<<<<

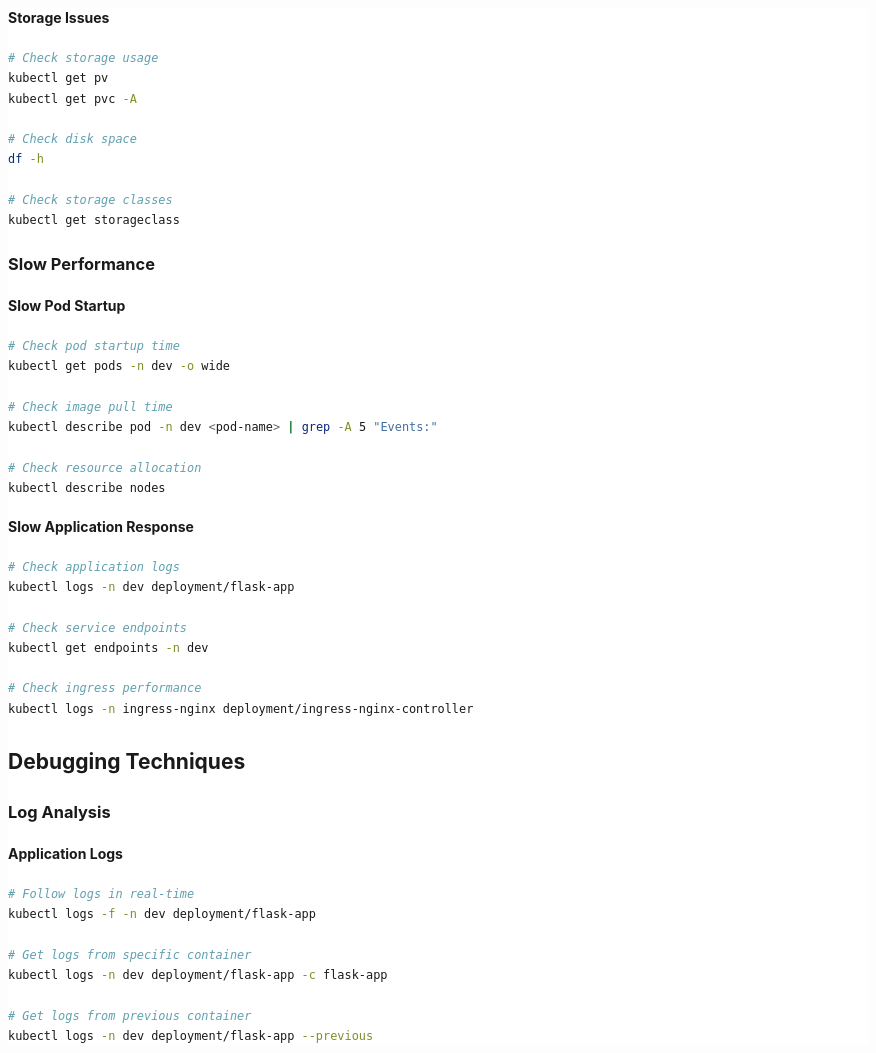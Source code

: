 #### Storage Issues
```bash
# Check storage usage
kubectl get pv
kubectl get pvc -A

# Check disk space
df -h

# Check storage classes
kubectl get storageclass
```

### Slow Performance

#### Slow Pod Startup
```bash
# Check pod startup time
kubectl get pods -n dev -o wide

# Check image pull time
kubectl describe pod -n dev <pod-name> | grep -A 5 "Events:"

# Check resource allocation
kubectl describe nodes
```

#### Slow Application Response
```bash
# Check application logs
kubectl logs -n dev deployment/flask-app

# Check service endpoints
kubectl get endpoints -n dev

# Check ingress performance
kubectl logs -n ingress-nginx deployment/ingress-nginx-controller
```

## Debugging Techniques

### Log Analysis

#### Application Logs
```bash
# Follow logs in real-time
kubectl logs -f -n dev deployment/flask-app

# Get logs from specific container
kubectl logs -n dev deployment/flask-app -c flask-app

# Get logs from previous container
kubectl logs -n dev deployment/flask-app --previous
```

>>>>

*YOUR TASK*
When a line in the records above contains the word "previous", copy it.

*RESULT OF THIS TASK*
# Get logs from previous container
kubectl logs -n dev deployment/flask-app --previous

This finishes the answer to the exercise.